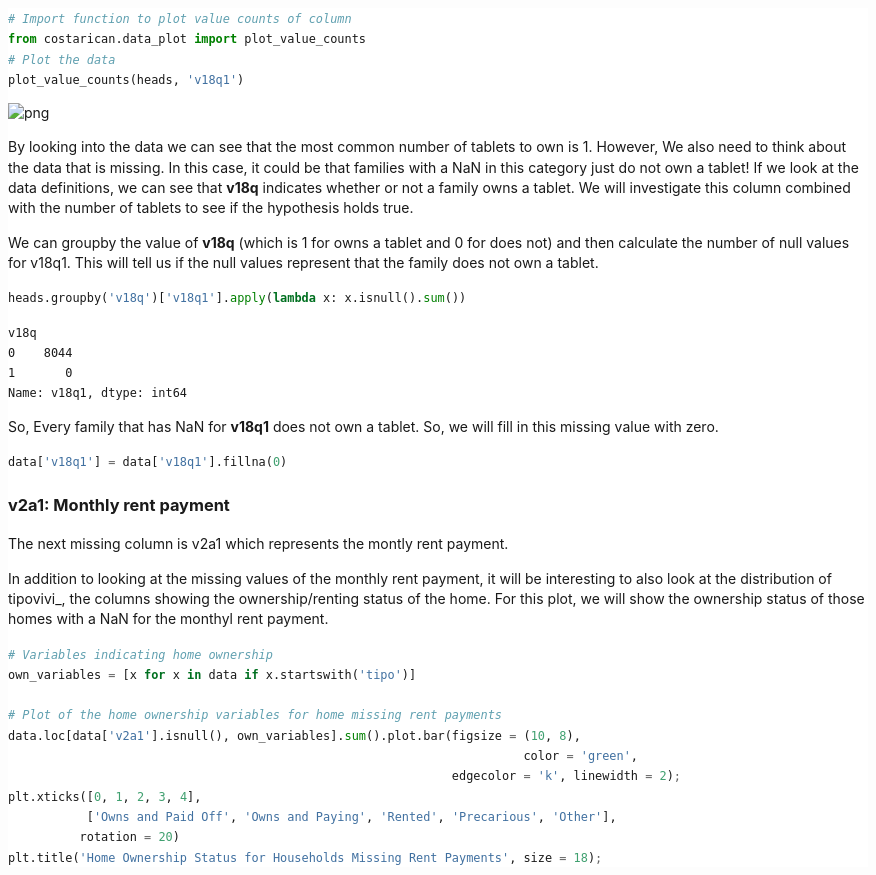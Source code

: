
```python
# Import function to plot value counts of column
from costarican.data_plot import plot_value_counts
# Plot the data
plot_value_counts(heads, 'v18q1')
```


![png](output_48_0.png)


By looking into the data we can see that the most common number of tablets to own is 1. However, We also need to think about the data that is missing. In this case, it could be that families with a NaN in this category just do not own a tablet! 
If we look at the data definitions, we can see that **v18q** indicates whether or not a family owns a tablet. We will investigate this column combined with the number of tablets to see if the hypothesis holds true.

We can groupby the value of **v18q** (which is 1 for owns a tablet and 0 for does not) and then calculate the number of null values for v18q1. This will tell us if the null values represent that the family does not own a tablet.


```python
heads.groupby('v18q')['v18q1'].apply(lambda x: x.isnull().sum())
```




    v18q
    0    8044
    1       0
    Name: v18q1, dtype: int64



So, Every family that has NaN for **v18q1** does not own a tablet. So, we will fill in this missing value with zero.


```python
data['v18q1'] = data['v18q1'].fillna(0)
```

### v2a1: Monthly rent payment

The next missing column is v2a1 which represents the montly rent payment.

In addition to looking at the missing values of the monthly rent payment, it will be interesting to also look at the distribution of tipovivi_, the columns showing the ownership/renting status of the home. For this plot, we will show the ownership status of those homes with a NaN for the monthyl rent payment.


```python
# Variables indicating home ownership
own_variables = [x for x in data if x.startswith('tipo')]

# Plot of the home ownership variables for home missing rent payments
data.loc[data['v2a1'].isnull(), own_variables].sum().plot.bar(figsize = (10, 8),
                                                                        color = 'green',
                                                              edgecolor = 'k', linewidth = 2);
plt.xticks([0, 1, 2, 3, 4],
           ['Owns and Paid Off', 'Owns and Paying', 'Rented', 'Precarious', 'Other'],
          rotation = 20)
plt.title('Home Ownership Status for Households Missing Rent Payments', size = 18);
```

━━━━━━━━━━━━━━━━━━━━━━━━━━━━━━

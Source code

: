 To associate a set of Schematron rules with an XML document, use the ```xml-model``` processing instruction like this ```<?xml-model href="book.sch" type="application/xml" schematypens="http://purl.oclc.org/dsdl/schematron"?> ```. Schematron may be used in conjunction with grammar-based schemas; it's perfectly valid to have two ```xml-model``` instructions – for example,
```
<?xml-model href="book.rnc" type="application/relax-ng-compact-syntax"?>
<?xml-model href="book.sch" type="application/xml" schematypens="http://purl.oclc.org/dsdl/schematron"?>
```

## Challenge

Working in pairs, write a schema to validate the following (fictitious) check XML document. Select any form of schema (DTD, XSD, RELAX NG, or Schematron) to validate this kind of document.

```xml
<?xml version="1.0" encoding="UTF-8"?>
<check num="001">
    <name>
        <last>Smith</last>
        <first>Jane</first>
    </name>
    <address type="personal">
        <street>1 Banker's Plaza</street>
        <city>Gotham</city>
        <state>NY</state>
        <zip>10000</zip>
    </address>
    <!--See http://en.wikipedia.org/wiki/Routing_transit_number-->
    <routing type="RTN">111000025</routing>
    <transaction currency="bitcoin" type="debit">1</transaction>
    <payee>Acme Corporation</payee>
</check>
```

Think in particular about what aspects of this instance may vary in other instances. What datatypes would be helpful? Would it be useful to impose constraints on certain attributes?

━━━━━━━━━━━━━━━━━━━━━━━━━━━━━━

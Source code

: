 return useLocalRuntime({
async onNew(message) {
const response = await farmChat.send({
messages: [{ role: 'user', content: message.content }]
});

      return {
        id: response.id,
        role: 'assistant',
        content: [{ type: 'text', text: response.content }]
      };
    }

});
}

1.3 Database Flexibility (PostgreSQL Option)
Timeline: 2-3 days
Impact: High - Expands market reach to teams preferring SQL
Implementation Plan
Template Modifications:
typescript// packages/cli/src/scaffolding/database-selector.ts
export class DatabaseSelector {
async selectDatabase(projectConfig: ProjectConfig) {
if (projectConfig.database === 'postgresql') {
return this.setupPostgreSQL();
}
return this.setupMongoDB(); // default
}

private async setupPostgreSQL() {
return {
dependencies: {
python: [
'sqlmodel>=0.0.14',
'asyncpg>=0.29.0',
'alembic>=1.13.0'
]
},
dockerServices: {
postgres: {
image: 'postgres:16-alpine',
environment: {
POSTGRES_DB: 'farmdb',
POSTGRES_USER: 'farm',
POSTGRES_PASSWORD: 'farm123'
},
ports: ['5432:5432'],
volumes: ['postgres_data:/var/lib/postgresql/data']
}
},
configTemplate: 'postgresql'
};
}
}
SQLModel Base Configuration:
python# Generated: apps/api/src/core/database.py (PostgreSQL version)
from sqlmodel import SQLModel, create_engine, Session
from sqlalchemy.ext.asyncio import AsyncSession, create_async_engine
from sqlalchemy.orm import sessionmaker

━━━━━━━━━━━━━━━━━━━━━━━━━━━━━━

• **What to produce**
In the listing above, find the line holding "from sqlalchemy.ext.asyncio import" and the line holding "from sqlalchemy.orm import sessionmaker", then output those two lines and every line between them exactly.

• **Response to this task**
from sqlalchemy.ext.asyncio import AsyncSession, create_async_engine
from sqlalchemy.orm import sessionmaker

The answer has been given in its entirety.